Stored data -
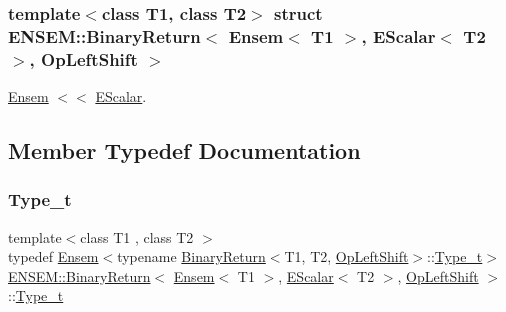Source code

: \subsubsection*{template$<$class T1, class T2$>$\newline
struct E\+N\+S\+E\+M\+::\+Binary\+Return$<$ Ensem$<$ T1 $>$, E\+Scalar$<$ T2 $>$, Op\+Left\+Shift $>$}

\mbox{\hyperlink{classENSEM_1_1Ensem}{Ensem}} $<$$<$ \mbox{\hyperlink{classENSEM_1_1EScalar}{E\+Scalar}}. 

\subsection{Member Typedef Documentation}
\mbox{\label{structENSEM_1_1BinaryReturn_3_01Ensem_3_01T1_01_4_00_01EScalar_3_01T2_01_4_00_01OpLeftShift_01_4_a5e6b49adaeee5d35d0f6e6065d277e16}} 
\subsubsection{\texorpdfstring{Type\_t}{Type\_t}\hspace{0.1cm}{\footnotesize\ttfamily [1/2]}}
{\footnotesize\ttfamily template$<$class T1 , class T2 $>$ \\
typedef \mbox{\hyperlink{classENSEM_1_1Ensem}{Ensem}}$<$typename \mbox{\hyperlink{structENSEM_1_1BinaryReturn}{Binary\+Return}}$<$T1, T2, \mbox{\hyperlink{structENSEM_1_1OpLeftShift}{Op\+Left\+Shift}}$>$\+::\mbox{\hyperlink{structENSEM_1_1BinaryReturn_3_01Ensem_3_01T1_01_4_00_01EScalar_3_01T2_01_4_00_01OpLeftShift_01_4_a5e6b49adaeee5d35d0f6e6065d277e16}{Type\+\_\+t}}$>$ \mbox{\hyperlink{structENSEM_1_1BinaryReturn}{E\+N\+S\+E\+M\+::\+Binary\+Return}}$<$ \mbox{\hyperlink{classENSEM_1_1Ensem}{Ensem}}$<$ T1 $>$, \mbox{\hyperlink{classENSEM_1_1EScalar}{E\+Scalar}}$<$ T2 $>$, \mbox{\hyperlink{structENSEM_1_1OpLeftShift}{Op\+Left\+Shift}} $>$\+::\mbox{\hyperlink{structENSEM_1_1BinaryReturn_3_01Ensem_3_01T1_01_4_00_01EScalar_3_01T2_01_4_00_01OpLeftShift_01_4_a5e6b49adaeee5d35d0f6e6065d277e16}{Type\+\_\+t}}}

Task item - Leave out the pictures and restate, word for word, the lines from the top of the data through the line containing "class T2 $>$ \\", both included.

Task solution -
Source code

: \subsubsection*{template$<$class T1, class T2$>$\newline
struct E\+N\+S\+E\+M\+::\+Binary\+Return$<$ Ensem$<$ T1 $>$, E\+Scalar$<$ T2 $>$, Op\+Left\+Shift $>$}

\mbox{\hyperlink{classENSEM_1_1Ensem}{Ensem}} $<$$<$ \mbox{\hyperlink{classENSEM_1_1EScalar}{E\+Scalar}}. 

\subsection{Member Typedef Documentation}
\mbox{\label{structENSEM_1_1BinaryReturn_3_01Ensem_3_01T1_01_4_00_01EScalar_3_01T2_01_4_00_01OpLeftShift_01_4_a5e6b49adaeee5d35d0f6e6065d277e16}} 
\subsubsection{\texorpdfstring{Type\_t}{Type\_t}\hspace{0.1cm}{\footnotesize\ttfamily [1/2]}}
{\footnotesize\ttfamily template$<$class T1 , class T2 $>$ \\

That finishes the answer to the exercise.